La expansión de los coches eléctricos comienza a tener efectos reales y medibles sobre el medioambiente. Una investigación reciente llevada a cabo en Estados Unidos confirma que el aumento de este tipo de vehículos en circulación está directamente relacionado con una reducción de la contaminación atmosférica, especialmente en el estado de California.
Durante años, gobiernos y fabricantes han defendido que la electrificación del transporte ayudaría a mejorar la calidad del aire. Sin embargo, hasta ahora no se contaba con datos científicos concluyentes que respaldaran esta afirmación. Esto ha cambiado gracias a un estudio desarrollado por investigadores de la Universidad del Sur de California (USC), que ha logrado cuantificar ese impacto positivo.
La investigación, realizada por estudiantes y profesores de la Escuela de Medicina Keck de la USC, analizó no solo coches eléctricos puros, sino también híbridos enchufables y vehículos de pila de combustible.
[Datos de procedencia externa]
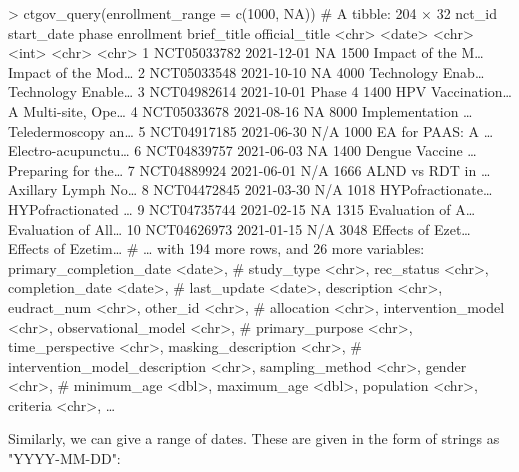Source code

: \begin{example}
> ctgov_query(enrollment_range = c(1000, NA))
# A tibble: 204 × 32
   nct_id      start_date phase   enrollment brief_title      official_title
   <chr>       <date>     <chr>        <int> <chr>            <chr>
 1 NCT05033782 2021-12-01 NA            1500 Impact of the M… Impact of the Mod…
 2 NCT05033548 2021-10-10 NA            4000 Technology Enab… Technology Enable…
 3 NCT04982614 2021-10-01 Phase 4       1400 HPV Vaccination… A Multi-site, Ope…
 4 NCT05033678 2021-08-16 NA            8000 Implementation … Teledermoscopy an…
 5 NCT04917185 2021-06-30 N/A           1000 EA for PAAS: A … Electro-acupunctu…
 6 NCT04839757 2021-06-03 NA            1400 Dengue Vaccine … Preparing for the…
 7 NCT04889924 2021-06-01 N/A           1666 ALND vs RDT in … Axillary Lymph No…
 8 NCT04472845 2021-03-30 N/A           1018 HYPofractionate… HYPofractionated …
 9 NCT04735744 2021-02-15 NA            1315 Evaluation of A… Evaluation of All…
10 NCT04626973 2021-01-15 N/A           3048 Effects of Ezet… Effects of Ezetim…
# … with 194 more rows, and 26 more variables: primary_completion_date <date>,
#   study_type <chr>, rec_status <chr>, completion_date <date>,
#   last_update <date>, description <chr>, eudract_num <chr>, other_id <chr>,
#   allocation <chr>, intervention_model <chr>, observational_model <chr>,
#   primary_purpose <chr>, time_perspective <chr>, masking_description <chr>,
#   intervention_model_description <chr>, sampling_method <chr>, gender <chr>,
#   minimum_age <dbl>, maximum_age <dbl>, population <chr>, criteria <chr>, …
\end{example}

Similarly, we can give a range of dates. These are given in the form of strings
as "YYYY-MM-DD":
El foco principal del estudio se dirigió al dióxido de nitrógeno (NO2), un gas altamente contaminante que se origina por la quema de combustibles fósiles y que está asociado a problemas respiratorios, enfermedades cardíacas e incluso accidentes cerebrovasculares.
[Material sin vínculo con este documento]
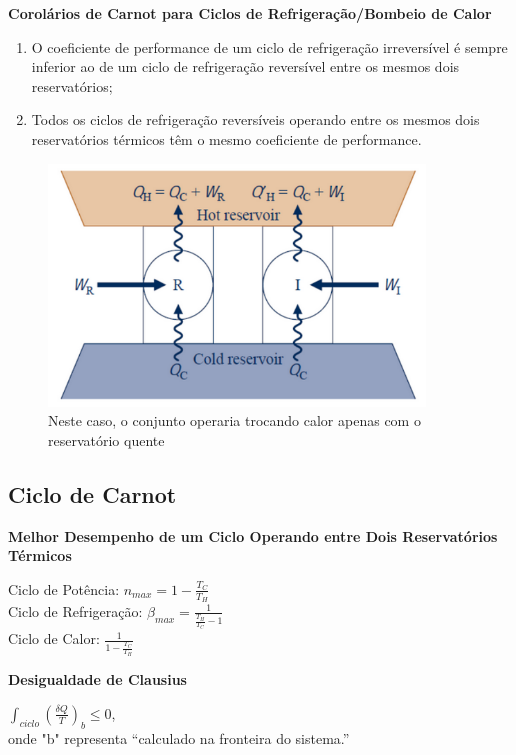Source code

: \documentclass[a4paper, 12pt]{article}
\begin{document}
\textbf{Corolários de Carnot para Ciclos de Refrigeração/Bombeio de Calor}
	\begin{enumerate}
		\item O coeficiente de performance de um ciclo de refrigeração irreversível é
		sempre inferior ao de um ciclo de refrigeração reversível entre os mesmos
		dois reservatórios;
		\item Todos os ciclos de refrigeração reversíveis operando entre os mesmos
		dois reservatórios térmicos têm o mesmo coeficiente de performance.
	\end{enumerate}
	
	\begin{figure}[h]
		\includegraphics[width = 10cm]{rb.png}
		\centering
		\caption{Neste caso, o conjunto 
			operaria trocando calor apenas com o
			reservatório quente}
	\end{figure}
	
\newpage
\subsection{Ciclo de Carnot}
\textbf{Melhor Desempenho de um Ciclo Operando entre Dois Reservatórios Térmicos}
	\begin{center}
		\large
		Ciclo de Potência: $ n_{max} = 1 - \frac{T_C}{T_H} $\\
		Ciclo de Refrigeração: $ \beta_{max} =  \frac{1}{\frac{T_H}{T_C} - 1} $\\
		Ciclo de Calor: $ \frac{1}{1 - \frac{T_C}{T_H}} $
	\end{center}
	
\textbf{Desigualdade de Clausius}
	\begin{center}
		\large
		$ \int_{ciclo} (\frac{\delta Q}{T})_b \leq 0$,\\ onde "b"  representa “calculado na fronteira do
		sistema.”
	\end{center}
	
\end{document}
Según explica la doctora Erika García, una de las autoras del estudio publicado en la revista The Lancet, la reducción de este contaminante tiene efectos inmediatos tanto en el aire como en la salud de la población. En términos concretos, los resultados muestran que por cada 200 coches eléctricos adicionales en una zona determinada, la concentración de NO₂ se reduce en torno a un 1,1 por ciento. Aunque la cifra pueda parecer modesta, los investigadores destacan que marca una tendencia clara que irá en aumento conforme crezca el parque de vehículos eléctricos.
Para llegar a estas conclusiones, el equipo científico utilizó datos obtenidos por el satélite europeo Sentinel-5P, a través del instrumento Trompomi, que permite medir los niveles de NO2 en la atmósfera mediante la interacción del gas con la luz solar. California fue dividida en mil 692 áreas geográficas similares a códigos postales, y se cruzaron esas mediciones con los datos de matriculación de vehículos.
El análisis reveló que entre 2019 y 2023 se incorporaron, de media, 272 coches eléctricos o electrificados por zona. A medida que aumentaba su presencia, se observaba una mejora progresiva de la calidad del aire. Para la profesora Sandrah Eckel, otra de las autoras del estudio, estos resultados demuestran que la transición hacia la movilidad eléctrica en California ya está produciendo beneficios ambientales tangibles.
Otros casos de mejora de calidad del aire y coches eléctricos
Además de California, China ofrece algunos de los ejemplos más claros del impacto positivo de la movilidad eléctrica en entornos urbanos. Un caso especialmente representativo es el de Shenzhen, una megaciudad de más de 17 millones de habitantes que fue pionera en electrificar por completo su flota de transporte público. La sustitución de miles de autobuses y taxis de combustión por vehículos eléctricos ha contribuido de forma significativa a la reducción de contaminantes como el dióxido de nitrógeno y las partículas finas, dos de los principales responsables del smog urbano y de los problemas respiratorios en la población.
Gracias a esta transición, Shenzhen ha registrado una mejora progresiva en la calidad del aire, especialmente en las zonas con mayor densidad de tráfico. La eliminación de emisiones directas de escape no solo ha reducido la contaminación atmosférica, sino también el ruido urbano, generando un entorno más saludable para los ciudadanos.
Experiencias similares a las de Shenzhen, una ciudad de 18 millones de habitantes, se están replicando en otras grandes ciudades chinas como Pekín o Shanghái, donde el fuerte impulso gubernamental al vehículo eléctrico empieza a reflejarse en cielos más despejados y en una menor exposición de la población a contaminantes nocivos. Estos casos refuerzan la idea de que la adopción masiva del coche eléctrico puede ser una herramienta clave para mejorar la salud pública en las grandes urbes.